__Required work__
Every line that contains the word "tree" is to be copied from the listing.

__Exercise input__
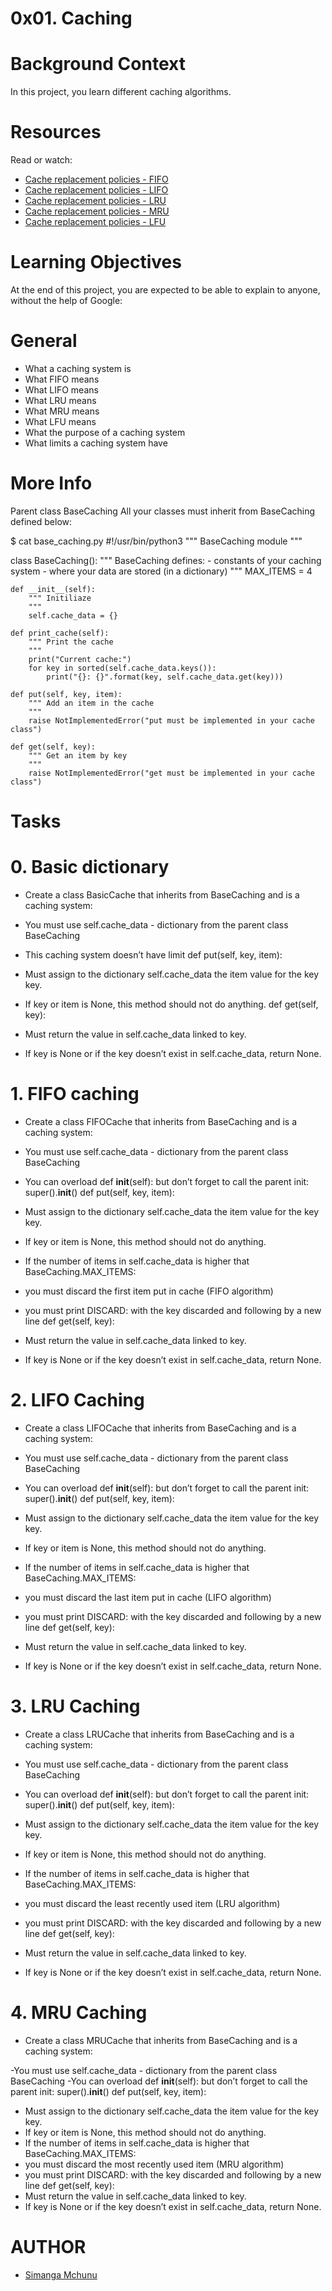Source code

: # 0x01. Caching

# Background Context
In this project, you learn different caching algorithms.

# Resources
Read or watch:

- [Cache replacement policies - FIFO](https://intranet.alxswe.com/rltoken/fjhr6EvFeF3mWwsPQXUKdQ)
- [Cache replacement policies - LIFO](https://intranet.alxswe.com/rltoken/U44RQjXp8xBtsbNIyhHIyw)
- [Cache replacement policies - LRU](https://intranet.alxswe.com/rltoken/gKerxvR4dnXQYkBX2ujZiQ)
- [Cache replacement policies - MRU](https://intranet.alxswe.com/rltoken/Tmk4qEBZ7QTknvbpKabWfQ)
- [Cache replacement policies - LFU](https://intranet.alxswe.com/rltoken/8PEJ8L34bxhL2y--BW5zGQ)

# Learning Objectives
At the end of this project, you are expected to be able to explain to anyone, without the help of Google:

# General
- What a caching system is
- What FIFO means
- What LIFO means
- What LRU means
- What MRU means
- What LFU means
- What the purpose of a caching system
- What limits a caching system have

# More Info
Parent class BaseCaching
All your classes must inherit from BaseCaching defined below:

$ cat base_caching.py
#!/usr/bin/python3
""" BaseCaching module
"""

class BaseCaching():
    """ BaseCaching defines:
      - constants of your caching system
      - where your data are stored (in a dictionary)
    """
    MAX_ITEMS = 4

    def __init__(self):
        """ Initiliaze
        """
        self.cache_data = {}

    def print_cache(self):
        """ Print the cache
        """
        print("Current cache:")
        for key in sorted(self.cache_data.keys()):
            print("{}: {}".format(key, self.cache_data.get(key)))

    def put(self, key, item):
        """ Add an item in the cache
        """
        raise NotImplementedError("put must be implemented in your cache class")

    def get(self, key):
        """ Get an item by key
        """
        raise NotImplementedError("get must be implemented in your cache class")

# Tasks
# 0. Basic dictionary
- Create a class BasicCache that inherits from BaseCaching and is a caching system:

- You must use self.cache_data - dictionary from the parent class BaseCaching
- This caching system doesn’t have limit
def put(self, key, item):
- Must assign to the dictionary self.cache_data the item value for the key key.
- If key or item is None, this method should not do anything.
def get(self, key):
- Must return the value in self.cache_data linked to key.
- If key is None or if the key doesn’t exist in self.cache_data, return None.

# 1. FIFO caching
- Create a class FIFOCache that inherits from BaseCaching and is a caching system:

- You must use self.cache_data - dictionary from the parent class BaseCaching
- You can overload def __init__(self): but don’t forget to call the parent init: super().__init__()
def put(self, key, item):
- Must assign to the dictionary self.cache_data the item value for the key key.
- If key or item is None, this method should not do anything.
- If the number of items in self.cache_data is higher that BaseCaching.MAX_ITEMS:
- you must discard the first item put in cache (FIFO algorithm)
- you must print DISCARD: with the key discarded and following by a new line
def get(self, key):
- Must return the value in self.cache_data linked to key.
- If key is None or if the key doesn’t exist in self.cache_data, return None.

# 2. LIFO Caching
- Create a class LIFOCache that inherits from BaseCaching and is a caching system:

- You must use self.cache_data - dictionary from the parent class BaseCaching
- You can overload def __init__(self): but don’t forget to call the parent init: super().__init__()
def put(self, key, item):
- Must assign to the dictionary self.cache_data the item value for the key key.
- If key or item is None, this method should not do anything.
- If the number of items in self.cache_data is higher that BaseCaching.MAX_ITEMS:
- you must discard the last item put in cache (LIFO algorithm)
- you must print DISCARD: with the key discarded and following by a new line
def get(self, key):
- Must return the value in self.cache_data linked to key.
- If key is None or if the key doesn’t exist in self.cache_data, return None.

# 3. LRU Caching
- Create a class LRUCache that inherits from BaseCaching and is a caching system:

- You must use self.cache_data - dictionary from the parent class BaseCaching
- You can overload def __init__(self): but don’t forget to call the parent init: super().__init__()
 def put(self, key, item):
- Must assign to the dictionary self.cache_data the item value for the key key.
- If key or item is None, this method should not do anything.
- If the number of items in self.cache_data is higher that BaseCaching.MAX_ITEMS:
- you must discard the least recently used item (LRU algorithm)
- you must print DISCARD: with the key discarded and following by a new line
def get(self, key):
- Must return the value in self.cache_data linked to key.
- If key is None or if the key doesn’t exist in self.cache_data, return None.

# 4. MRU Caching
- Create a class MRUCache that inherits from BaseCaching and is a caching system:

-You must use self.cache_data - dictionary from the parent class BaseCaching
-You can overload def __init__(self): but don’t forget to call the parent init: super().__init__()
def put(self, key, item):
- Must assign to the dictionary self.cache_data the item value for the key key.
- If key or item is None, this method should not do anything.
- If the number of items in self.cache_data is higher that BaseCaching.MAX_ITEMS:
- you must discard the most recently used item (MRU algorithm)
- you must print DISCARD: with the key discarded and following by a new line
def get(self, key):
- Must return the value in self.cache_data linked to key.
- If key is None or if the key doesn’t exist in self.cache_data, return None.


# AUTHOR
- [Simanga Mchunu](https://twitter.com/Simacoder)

--

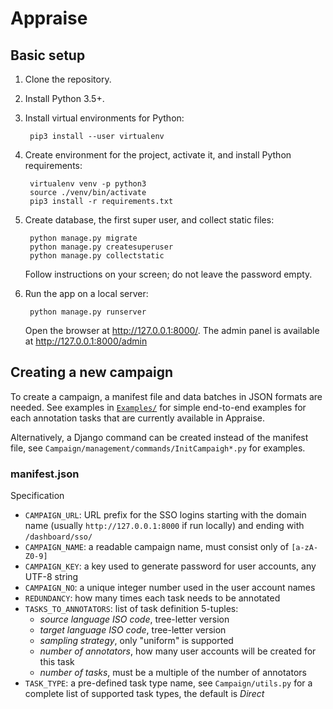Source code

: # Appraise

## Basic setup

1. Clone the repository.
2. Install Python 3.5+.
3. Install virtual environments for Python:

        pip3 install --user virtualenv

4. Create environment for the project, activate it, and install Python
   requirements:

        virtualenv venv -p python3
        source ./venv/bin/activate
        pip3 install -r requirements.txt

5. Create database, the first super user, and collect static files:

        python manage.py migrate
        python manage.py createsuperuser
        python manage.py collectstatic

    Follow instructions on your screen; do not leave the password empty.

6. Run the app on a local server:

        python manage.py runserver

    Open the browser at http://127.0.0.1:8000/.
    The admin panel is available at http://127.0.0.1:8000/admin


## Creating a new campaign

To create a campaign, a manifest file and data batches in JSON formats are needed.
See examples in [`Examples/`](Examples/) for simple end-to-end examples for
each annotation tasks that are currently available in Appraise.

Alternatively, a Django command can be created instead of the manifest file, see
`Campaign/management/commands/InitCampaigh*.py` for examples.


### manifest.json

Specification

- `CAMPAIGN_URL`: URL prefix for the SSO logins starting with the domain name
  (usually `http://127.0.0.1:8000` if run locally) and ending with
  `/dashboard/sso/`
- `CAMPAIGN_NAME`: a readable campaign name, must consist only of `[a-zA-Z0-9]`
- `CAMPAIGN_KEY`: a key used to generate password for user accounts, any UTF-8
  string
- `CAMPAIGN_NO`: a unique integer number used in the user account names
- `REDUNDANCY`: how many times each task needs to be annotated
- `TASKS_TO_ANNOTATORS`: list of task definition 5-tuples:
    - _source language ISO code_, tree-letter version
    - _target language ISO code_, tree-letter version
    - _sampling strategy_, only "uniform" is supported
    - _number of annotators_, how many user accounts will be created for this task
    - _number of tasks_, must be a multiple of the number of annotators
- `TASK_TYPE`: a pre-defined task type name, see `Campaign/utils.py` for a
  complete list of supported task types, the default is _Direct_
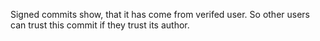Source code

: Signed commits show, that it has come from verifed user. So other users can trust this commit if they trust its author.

--

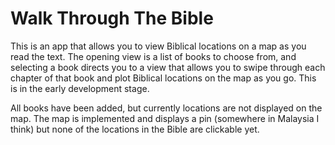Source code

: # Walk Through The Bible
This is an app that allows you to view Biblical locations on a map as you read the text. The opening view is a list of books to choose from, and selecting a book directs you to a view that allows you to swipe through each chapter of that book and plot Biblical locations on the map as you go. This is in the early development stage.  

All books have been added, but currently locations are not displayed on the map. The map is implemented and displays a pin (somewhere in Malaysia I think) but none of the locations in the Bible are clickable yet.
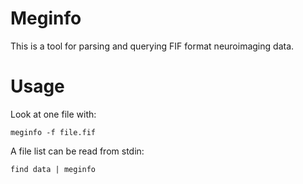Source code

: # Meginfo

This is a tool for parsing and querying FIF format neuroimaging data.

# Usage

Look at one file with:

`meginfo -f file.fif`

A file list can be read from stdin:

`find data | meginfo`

__Problem solution__
    - _source language ISO code_, tree-letter version
    - _target language ISO code_, tree-letter version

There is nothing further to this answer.